|© UNICEF video|
|Maximillian, 24, who is pregnant with her second child, receives her tetanus vaccination from a health worker who reached her village with a mobile medical team.|
By Misbah Sheikh
MIANDRIVAZO, Madagascar, 20 July 2006 – Dr. Mamy and Sister Henriette have walked 5 km under the sun to reach a small village in Miandravazo, southeast Madagascar. Their team of health workers is here with vaccinations to protect mothers like Maximillian, 24, against tetanus.
“I am so happy that they walked all the way to come here,” says a beaming Maximillian, who is five months pregnant with her second child. “I would have never remembered that I needed another shot to protect both myself and my unborn child from tetanus,” she admits.

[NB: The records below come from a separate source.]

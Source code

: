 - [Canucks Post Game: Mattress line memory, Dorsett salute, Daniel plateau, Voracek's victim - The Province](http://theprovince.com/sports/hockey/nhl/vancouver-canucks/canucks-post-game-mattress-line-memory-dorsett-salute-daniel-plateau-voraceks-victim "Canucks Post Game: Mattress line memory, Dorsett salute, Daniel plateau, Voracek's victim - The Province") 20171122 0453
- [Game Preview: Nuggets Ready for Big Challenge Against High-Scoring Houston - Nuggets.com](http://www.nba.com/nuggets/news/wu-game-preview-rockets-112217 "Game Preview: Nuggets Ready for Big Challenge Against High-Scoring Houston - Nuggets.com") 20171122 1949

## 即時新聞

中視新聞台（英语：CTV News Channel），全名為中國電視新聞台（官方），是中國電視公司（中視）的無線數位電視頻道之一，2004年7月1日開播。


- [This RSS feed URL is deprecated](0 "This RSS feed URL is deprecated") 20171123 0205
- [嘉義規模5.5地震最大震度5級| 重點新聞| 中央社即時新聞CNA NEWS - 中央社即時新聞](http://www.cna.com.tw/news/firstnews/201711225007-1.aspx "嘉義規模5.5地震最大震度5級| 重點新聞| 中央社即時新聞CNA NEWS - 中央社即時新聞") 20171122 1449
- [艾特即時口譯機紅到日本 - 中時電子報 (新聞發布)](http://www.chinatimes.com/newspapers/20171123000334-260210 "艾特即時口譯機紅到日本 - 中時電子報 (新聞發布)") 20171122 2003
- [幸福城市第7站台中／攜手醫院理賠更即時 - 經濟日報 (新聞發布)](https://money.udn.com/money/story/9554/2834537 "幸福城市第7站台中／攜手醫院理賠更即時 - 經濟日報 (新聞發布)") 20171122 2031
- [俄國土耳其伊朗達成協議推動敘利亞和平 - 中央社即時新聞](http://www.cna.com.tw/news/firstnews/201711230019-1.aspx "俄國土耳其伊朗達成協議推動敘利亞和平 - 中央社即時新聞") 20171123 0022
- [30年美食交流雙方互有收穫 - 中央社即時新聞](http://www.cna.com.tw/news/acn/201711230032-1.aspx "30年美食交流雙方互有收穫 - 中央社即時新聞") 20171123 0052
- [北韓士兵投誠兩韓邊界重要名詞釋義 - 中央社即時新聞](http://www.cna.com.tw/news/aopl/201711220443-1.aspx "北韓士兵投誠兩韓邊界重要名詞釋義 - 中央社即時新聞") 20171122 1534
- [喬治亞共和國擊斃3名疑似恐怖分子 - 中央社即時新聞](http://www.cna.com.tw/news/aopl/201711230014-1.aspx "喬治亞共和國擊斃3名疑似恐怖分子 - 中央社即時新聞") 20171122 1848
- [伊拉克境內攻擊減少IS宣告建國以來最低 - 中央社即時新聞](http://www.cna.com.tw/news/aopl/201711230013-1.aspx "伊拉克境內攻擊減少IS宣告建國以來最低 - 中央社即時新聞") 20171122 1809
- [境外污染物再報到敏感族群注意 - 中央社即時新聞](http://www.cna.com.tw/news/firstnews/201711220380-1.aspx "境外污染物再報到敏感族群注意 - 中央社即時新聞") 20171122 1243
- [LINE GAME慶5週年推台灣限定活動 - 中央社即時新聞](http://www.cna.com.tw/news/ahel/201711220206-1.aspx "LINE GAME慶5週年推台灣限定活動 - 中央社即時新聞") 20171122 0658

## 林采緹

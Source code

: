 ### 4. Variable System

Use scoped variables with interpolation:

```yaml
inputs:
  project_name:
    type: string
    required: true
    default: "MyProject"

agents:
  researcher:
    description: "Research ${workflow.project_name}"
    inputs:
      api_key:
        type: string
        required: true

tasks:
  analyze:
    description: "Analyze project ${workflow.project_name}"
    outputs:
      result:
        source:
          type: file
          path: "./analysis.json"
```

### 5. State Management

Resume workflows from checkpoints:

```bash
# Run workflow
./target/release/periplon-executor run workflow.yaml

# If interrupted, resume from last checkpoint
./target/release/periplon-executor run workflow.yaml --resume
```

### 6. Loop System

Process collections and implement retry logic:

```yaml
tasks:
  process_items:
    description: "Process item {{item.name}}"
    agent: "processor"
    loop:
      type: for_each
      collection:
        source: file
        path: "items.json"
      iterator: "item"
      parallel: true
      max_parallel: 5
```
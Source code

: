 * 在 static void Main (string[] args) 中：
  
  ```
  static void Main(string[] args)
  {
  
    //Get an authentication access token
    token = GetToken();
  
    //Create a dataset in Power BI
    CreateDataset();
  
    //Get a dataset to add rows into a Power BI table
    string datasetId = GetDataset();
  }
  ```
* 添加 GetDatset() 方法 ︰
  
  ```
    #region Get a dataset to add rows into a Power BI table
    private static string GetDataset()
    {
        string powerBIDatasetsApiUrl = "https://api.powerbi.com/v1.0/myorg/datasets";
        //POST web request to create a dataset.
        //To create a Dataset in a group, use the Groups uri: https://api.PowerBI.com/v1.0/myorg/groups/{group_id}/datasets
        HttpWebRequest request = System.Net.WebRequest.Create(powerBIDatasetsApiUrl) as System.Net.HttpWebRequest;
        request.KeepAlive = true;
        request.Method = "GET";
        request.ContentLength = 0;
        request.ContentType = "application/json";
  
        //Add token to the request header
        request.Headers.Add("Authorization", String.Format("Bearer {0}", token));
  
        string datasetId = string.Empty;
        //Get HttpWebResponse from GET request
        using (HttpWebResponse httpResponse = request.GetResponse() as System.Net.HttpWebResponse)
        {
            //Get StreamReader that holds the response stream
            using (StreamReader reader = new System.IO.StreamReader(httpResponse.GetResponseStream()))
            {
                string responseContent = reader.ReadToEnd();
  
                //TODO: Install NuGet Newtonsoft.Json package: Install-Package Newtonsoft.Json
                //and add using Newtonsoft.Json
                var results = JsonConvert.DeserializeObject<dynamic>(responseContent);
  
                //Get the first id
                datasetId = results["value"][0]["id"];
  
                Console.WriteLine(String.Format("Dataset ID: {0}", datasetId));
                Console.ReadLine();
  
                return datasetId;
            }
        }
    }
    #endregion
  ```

Dr. Mamy is proud that his team is doing its share to help eliminate tetanus once for all in this island nation.
“We have to make the effort to find any means necessary to get to these villages, even if there is no car or bus,” he says. “That’s why they call us mobile health teams.”
|© UNICEF video|
|UNICEF Health Officer Nilda Lambo administrates tetanus vaccinations to women in southeast Madagascar.|
Reducing child mortality
During the third round of a tetanus immunization campaign launched last year by the Ministry of Health, women of childbearing age in 19 of the country’s 111 districts will be protected against the deadly disease. These 19 districts have been identified as high-risk areas due to their low immunization coverage rates.
“UNICEF supports the Ministry of Health to conduct supplementary immunization campaigns to ensure that no woman is left out,” say UNICEF Health Officer Nilda Lambo.
“It we can ensure timely antenatal care, and at the same time promote the importance of newborn care, early and exclusive breastfeeding – along with the simple treatment of diseases such as malaria – we can contribute greatly to reducing child mortality in this country,” adds Dr. Lambo.
With tireless support from mobile health teams like the one led by Dr. Mamy, UNICEF and its partners are determined to eliminate tetanus and other preventable diseases that kill thousands of children in Madagascar each year.